La respuesta del partido republicano a esas derrotas ha sido frenar por todos los medios el voto de minorías raciales: afroamericanas, latinas e indígenas americanas, quienes en esta ocasión salieron a votar en masa e hicieron posible el triunfo del partido demócrata. En una demostración de su desprecio a la democracia, el partido republicano intenta obstaculizar la participación de los ciudadanos mediante una serie de iniciativas de ley. Los primeros pasos los dieron las legislaturas estatales en los estados donde los republicanos son mayoría. Han aprobado una serie de medidas cuya dedicatoria está dirigida especialmente a quienes viven en distritos populares, que son en mayor medida donde residen dichas minorías y, mediante una serie de artificios, desalientan o de plano evitan su presencia en las urnas. Las medidas tienen que ver con la reducción de los días para enviar el voto por correo, así como del horario en que las casillas estarán abiertas el día de la votación y, una de las más ridículas, la prohibición de repartir agua en las filas de quienes esperan su turno para votar. En regiones donde las temperaturas son de 30 grados o más habrá quienes prefieran abstenerse de votar a exponerse a un problema de salud.
Una de las reglas más controversiales es la necesidad de presentar una identificación para votar. En sí, la medida es razonable, el problema radica en que la identificación no puede ser cualquiera de las que los estadunidenses usan normalmente para realizar otros trámites, por ejemplo, una credencial de estudiante.

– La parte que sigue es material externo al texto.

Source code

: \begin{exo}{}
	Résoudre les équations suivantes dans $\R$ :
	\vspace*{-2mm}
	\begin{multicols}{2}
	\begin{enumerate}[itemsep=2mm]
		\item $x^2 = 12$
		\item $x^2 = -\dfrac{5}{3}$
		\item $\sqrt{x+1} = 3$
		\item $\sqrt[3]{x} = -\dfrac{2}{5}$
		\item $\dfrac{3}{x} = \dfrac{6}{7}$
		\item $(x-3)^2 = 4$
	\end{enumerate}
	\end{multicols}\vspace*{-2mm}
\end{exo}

En Estados Unidos no hay antecedentes de fraudes masivos que hayan sido determinantes para definir el resultado de una elección, razón por la que no ha sido necesaria una credencial electoral para votar ni tampoco un padrón federal que contenga los datos de todos los ciudadanos. Cada estado define sus propias normas electorales que en términos generales son similares, pero con los matices propios de cada uno. Hasta el año pasado no había existido mayor controversia al respecto. ¿Por qué ahora sí? La respuesta más evidente es que, por primera vez en mucho tiempo, la participación de minorías étnicas fue masiva y determinante para el triunfo de los demócratas, con cuyos principios tienen amplias coincidencias. A la intentona del partido republicano de coartar el voto, el partido demócrata interpuso numerosos amparos, que en última instancia escalaron hasta la Suprema Corte de Justicia. La semana pasada los seis ministros conservadores de la Corte emitieron una resolución que anula algunos de los derechos consagrados en el Acta de los Derechos del Voto. La resolución tendrá además efectos en las leyes aprobadas en por lo menos 15 estados, mediante las que se imponen restricciones para votar. Con el ánimo de contrarrestar la andanada republicana de supresión del voto, el Congreso podría fijar un horario y normas electorales uniformes en toda la nación, sin embargo, la legislación ha sido boicoteada por los senadores republicanos.
Algunos consideran que en el mediano plazo estas medidas tendrían un grave impacto en la democracia de Estados Unidos. La opinión general es que se puso remedio a un problema que no existía y que, a fin de cuentas, validó la retórica de Donald Trump que, sin prueba alguna, ha insistido que la elección fue fraudulenta.